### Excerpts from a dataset
────────

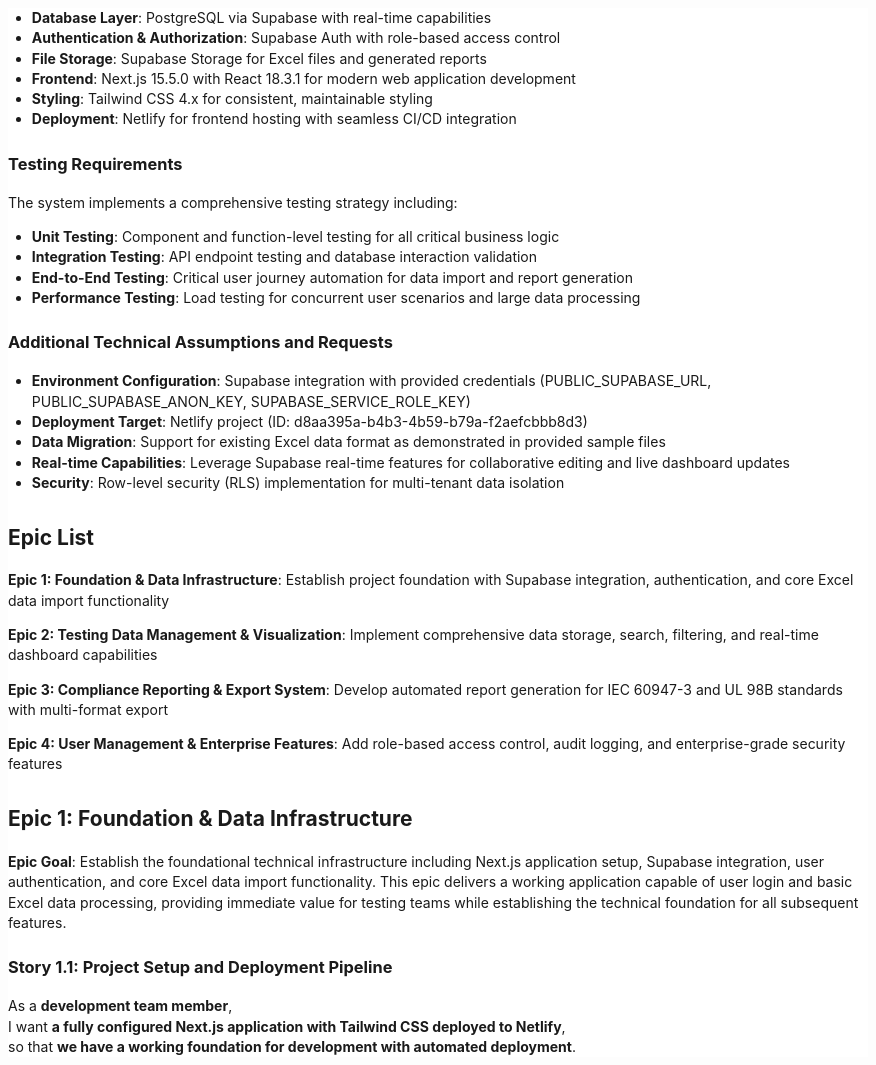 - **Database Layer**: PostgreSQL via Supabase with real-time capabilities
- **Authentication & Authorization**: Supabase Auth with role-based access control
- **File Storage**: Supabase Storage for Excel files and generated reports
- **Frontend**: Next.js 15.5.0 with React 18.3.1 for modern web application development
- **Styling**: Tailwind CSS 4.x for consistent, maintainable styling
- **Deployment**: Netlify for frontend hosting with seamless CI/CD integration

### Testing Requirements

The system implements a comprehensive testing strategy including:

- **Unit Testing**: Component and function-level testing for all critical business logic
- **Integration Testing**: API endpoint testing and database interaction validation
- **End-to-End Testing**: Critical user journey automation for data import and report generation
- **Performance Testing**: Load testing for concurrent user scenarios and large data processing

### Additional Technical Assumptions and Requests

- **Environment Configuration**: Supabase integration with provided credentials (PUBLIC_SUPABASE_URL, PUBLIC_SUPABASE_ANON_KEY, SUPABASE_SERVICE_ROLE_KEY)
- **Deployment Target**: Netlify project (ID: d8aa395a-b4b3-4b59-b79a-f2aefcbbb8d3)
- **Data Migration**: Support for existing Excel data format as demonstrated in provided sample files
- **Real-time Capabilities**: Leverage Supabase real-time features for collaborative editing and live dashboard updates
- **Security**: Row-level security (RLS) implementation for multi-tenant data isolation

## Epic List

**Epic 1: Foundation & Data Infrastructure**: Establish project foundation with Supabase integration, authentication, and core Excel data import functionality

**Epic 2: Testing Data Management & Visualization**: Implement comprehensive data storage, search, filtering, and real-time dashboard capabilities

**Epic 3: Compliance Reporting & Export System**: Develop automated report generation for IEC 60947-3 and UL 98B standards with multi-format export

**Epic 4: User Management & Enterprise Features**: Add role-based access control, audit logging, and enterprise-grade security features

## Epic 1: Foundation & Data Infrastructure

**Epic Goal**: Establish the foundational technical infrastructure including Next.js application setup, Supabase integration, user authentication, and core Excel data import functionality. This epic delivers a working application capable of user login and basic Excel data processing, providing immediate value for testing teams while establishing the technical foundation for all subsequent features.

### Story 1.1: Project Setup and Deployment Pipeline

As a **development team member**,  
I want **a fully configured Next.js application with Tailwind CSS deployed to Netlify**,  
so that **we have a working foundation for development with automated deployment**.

────────

Write out only those lines that fall between the one containing "- **Security**: Row-level" and the end of the entries, the first and last included, exactly as they read.

- **Security**: Row-level security (RLS) implementation for multi-tenant data isolation

## Epic List

**Epic 1: Foundation & Data Infrastructure**: Establish project foundation with Supabase integration, authentication, and core Excel data import functionality

**Epic 2: Testing Data Management & Visualization**: Implement comprehensive data storage, search, filtering, and real-time dashboard capabilities

**Epic 3: Compliance Reporting & Export System**: Develop automated report generation for IEC 60947-3 and UL 98B standards with multi-format export

**Epic 4: User Management & Enterprise Features**: Add role-based access control, audit logging, and enterprise-grade security features

## Epic 1: Foundation & Data Infrastructure

**Epic Goal**: Establish the foundational technical infrastructure including Next.js application setup, Supabase integration, user authentication, and core Excel data import functionality. This epic delivers a working application capable of user login and basic Excel data processing, providing immediate value for testing teams while establishing the technical foundation for all subsequent features.

### Story 1.1: Project Setup and Deployment Pipeline

As a **development team member**,  
I want **a fully configured Next.js application with Tailwind CSS deployed to Netlify**,  
so that **we have a working foundation for development with automated deployment**.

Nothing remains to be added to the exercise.